Step 2: Compute using index

  • Element: 1

    • Index: 0

    • L: 0

    • R: 2

    • Result: 1 × 2 = 2

  • Element: 2

    • Index: 1

    • L: 1

    • R: 1

    • Result: 1 × 1 = 1

  • Element: 3

    • Index: 2

    • L: 2

    • R: 0

    • Result: 2 × 1 = 2

Step 3: Map back to original order

Original array:

[2, 1, 3]

Output:

[1, 2, 2]

Algorithm

  • Clone and sort the array

  • Precompute Catalan numbers up to n

  • For each element in the sorted array:

    • Compute L and R using index

    • Calculate Catalan(L) × Catalan(R)

    • Store results in a map

  • Build final result using original array order

Java Code

import java.util.*;

class Solution {
    public ArrayList<Integer> countBSTs(int[] arr) {
        int n = arr.length;

        int[] sorted = arr.clone();
        Arrays.sort(sorted);

        // Precompute Catalan numbers
        int[] catalan = new int[n + 1];
        catalan[0] = catalan[1] = 1;

        for (int i = 2; i <= n; i++) {
            for (int j = 0; j < i; j++) {
                catalan[i] += catalan[j] * catalan[i - j - 1];
            }
        }

        // Map value to result
        HashMap<Integer, Integer> map = new HashMap<>();

        for (int i = 0; i < n; i++) {
            int left = i;
            int right = n - i - 1;

            int ways = catalan[left] * catalan[right];
            map.put(sorted[i], ways);
        }

        // Build result in original order
        ArrayList<Integer> result = new ArrayList<>();
        for (int val : arr) {
            result.add(map.get(val));
        }

        return result;
    }
}

Complexity

  • Time Complexity:

    • Catalan computation → O(n²)

    • Sorting → O(n log n)

    • Overall: O(n²) (n ≤ 6, so very small)
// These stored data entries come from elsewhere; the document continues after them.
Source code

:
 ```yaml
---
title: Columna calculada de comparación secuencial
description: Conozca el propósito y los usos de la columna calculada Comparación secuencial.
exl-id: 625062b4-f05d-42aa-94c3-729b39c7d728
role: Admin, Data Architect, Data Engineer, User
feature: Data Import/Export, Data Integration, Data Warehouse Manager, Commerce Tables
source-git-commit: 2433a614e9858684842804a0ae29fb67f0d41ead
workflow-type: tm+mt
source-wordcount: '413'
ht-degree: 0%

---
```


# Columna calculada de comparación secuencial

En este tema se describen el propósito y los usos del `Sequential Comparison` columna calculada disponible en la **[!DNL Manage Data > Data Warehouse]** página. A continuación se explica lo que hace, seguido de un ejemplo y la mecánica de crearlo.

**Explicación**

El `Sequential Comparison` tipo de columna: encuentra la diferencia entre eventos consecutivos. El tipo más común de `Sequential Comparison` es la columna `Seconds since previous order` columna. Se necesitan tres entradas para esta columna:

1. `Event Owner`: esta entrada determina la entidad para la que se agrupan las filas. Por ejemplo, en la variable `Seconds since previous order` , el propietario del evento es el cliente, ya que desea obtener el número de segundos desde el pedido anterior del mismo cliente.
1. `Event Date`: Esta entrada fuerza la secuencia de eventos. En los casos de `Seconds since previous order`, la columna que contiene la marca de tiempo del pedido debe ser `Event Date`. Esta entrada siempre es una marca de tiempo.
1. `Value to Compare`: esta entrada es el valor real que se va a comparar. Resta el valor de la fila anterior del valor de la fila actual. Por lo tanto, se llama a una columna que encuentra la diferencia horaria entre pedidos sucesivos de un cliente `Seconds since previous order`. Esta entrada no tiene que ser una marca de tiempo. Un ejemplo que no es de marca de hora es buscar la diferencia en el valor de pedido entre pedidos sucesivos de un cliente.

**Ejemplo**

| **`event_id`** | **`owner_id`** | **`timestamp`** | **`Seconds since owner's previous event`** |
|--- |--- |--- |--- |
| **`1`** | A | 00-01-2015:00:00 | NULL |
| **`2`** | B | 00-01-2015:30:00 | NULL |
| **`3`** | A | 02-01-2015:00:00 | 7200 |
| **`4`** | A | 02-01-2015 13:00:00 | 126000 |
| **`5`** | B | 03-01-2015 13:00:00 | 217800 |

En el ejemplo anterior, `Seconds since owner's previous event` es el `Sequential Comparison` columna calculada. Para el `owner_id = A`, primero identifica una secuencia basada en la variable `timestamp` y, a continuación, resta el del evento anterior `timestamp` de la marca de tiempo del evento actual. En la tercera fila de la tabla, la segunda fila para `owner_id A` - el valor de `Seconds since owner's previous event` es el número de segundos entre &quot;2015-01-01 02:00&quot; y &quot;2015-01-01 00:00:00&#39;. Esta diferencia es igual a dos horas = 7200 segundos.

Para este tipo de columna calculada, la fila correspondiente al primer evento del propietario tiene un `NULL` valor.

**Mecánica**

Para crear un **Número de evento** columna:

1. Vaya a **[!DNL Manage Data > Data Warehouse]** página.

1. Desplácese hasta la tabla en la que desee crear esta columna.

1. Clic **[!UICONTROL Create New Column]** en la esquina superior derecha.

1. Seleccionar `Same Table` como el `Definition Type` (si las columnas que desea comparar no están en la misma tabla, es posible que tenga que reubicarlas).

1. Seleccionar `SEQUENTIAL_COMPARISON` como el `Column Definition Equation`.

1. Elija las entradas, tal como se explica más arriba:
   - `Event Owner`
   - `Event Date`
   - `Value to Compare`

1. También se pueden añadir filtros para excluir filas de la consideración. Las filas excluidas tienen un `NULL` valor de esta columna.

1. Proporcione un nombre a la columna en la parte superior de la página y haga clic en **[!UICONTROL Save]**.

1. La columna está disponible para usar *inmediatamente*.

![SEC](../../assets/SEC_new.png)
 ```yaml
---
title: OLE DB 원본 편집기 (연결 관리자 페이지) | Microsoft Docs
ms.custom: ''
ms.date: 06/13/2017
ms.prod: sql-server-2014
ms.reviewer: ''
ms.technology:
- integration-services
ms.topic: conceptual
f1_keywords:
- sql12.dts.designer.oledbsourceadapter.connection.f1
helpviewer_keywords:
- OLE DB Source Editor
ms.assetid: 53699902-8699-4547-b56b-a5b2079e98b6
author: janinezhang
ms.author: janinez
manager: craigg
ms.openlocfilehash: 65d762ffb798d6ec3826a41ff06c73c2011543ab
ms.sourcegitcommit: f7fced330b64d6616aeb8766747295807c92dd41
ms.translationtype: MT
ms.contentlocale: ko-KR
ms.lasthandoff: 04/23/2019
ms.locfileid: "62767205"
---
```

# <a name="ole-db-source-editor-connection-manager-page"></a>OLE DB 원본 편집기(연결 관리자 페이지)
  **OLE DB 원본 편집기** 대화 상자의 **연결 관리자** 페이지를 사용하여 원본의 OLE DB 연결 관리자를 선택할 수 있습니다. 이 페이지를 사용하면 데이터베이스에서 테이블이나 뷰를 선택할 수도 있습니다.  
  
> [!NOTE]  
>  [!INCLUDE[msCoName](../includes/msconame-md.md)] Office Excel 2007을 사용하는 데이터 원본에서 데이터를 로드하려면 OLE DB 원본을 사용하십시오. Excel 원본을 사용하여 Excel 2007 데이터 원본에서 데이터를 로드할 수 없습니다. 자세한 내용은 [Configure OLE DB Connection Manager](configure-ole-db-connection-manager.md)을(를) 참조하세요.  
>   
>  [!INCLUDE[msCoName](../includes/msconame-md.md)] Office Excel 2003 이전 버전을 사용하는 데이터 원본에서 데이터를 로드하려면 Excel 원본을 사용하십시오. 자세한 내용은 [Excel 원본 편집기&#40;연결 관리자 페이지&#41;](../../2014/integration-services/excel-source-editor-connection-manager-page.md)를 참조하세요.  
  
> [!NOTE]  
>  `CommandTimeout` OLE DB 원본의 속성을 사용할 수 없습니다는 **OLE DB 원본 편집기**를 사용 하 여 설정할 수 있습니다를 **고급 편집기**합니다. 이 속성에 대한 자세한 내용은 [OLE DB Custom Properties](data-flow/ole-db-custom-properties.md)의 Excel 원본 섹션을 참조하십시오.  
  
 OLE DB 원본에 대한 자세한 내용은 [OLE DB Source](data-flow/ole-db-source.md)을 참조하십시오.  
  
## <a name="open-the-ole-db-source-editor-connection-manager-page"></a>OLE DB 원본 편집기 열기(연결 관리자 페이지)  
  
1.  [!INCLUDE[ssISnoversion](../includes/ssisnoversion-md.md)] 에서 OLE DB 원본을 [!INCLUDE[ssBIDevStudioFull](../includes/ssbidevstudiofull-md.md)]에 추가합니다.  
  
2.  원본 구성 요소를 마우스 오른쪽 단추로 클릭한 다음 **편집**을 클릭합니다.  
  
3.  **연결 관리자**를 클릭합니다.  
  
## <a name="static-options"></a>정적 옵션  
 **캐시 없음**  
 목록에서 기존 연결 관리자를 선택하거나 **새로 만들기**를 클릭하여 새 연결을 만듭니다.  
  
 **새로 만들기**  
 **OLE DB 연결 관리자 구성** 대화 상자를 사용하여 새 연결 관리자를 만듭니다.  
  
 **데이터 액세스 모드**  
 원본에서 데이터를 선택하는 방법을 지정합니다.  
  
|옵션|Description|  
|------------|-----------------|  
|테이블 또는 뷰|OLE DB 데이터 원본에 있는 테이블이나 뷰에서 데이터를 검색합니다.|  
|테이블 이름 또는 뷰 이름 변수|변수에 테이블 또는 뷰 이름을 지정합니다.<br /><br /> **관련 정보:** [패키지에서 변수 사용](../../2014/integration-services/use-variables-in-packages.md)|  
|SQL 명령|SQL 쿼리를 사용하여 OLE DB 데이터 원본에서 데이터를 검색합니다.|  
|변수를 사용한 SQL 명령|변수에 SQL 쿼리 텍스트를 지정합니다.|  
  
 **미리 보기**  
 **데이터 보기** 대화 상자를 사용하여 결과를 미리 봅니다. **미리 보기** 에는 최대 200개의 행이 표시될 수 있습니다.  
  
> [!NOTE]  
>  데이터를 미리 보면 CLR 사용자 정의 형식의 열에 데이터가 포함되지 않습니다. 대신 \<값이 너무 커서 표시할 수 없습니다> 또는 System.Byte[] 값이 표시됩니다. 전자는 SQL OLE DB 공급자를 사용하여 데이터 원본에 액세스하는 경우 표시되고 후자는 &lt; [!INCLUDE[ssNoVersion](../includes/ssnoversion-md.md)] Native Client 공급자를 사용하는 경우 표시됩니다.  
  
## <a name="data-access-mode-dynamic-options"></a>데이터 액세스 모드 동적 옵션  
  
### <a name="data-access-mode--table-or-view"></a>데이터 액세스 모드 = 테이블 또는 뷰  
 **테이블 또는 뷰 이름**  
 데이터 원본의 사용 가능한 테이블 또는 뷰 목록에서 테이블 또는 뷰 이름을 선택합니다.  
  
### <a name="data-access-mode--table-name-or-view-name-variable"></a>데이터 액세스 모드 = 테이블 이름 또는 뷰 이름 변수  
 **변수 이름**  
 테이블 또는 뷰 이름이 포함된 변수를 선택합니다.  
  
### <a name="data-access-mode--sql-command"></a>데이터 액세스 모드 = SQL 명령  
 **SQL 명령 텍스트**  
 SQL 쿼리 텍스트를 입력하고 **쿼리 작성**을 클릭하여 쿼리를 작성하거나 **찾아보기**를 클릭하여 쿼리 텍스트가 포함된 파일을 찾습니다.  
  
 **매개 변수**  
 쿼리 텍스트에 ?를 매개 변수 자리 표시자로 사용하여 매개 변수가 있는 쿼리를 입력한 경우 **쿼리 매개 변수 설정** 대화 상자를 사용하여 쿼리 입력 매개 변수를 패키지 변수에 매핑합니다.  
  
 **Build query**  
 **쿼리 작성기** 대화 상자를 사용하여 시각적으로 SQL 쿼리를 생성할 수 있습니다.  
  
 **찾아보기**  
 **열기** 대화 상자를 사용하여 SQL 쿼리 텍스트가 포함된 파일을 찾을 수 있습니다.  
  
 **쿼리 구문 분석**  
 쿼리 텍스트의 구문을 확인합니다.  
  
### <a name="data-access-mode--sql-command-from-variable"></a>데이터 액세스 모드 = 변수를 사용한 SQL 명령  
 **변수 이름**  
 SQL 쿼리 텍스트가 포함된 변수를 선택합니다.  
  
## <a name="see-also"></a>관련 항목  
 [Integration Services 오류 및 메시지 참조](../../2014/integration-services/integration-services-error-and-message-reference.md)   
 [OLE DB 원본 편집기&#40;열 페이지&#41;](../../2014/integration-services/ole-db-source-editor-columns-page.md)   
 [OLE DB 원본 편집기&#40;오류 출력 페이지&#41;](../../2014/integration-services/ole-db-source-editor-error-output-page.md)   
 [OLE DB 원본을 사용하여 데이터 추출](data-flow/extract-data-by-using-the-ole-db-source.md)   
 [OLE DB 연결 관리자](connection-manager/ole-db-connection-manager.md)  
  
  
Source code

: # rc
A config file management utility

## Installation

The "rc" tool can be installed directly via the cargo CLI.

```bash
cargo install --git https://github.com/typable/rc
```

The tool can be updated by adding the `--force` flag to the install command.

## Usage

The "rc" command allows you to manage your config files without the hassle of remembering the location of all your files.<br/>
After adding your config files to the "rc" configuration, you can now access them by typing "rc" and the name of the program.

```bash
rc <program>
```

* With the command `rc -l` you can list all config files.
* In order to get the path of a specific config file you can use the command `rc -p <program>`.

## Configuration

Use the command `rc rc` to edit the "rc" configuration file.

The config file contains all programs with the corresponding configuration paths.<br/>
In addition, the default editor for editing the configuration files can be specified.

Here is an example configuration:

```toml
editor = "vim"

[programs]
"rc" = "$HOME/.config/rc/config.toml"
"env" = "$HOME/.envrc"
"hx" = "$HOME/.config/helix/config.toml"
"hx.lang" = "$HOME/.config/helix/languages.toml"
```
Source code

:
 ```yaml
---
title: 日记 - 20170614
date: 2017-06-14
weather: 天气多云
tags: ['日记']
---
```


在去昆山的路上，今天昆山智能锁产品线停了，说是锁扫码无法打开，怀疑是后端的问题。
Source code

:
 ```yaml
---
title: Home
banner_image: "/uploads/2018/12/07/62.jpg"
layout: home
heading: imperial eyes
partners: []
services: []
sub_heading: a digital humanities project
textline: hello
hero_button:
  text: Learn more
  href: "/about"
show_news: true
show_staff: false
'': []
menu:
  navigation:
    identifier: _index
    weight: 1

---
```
  • Space Complexity: O(n)

Key Takeaways

  • BST structure depends only on node count, not values

  • Sorting helps determine left/right subtree sizes

  • This is a direct application of Catalan numbers

  • Very important pattern for advanced interviews

Pattern Recognition

If a problem involves:

  • Counting BSTs

  • Unique structures

  • Splitting into left & right

Think Catalan Numbers immediately

Summary

This problem demonstrates how Binary Search Tree structures depend purely on the relative positioning of elements rather than their actual values. By sorting the array and leveraging Catalan numbers, we can efficiently compute the number of possible BSTs for each element acting as root. The approach combines combinatorics with indexing logic, making it a classic and important pattern for solving advanced tree and dynamic programming problems.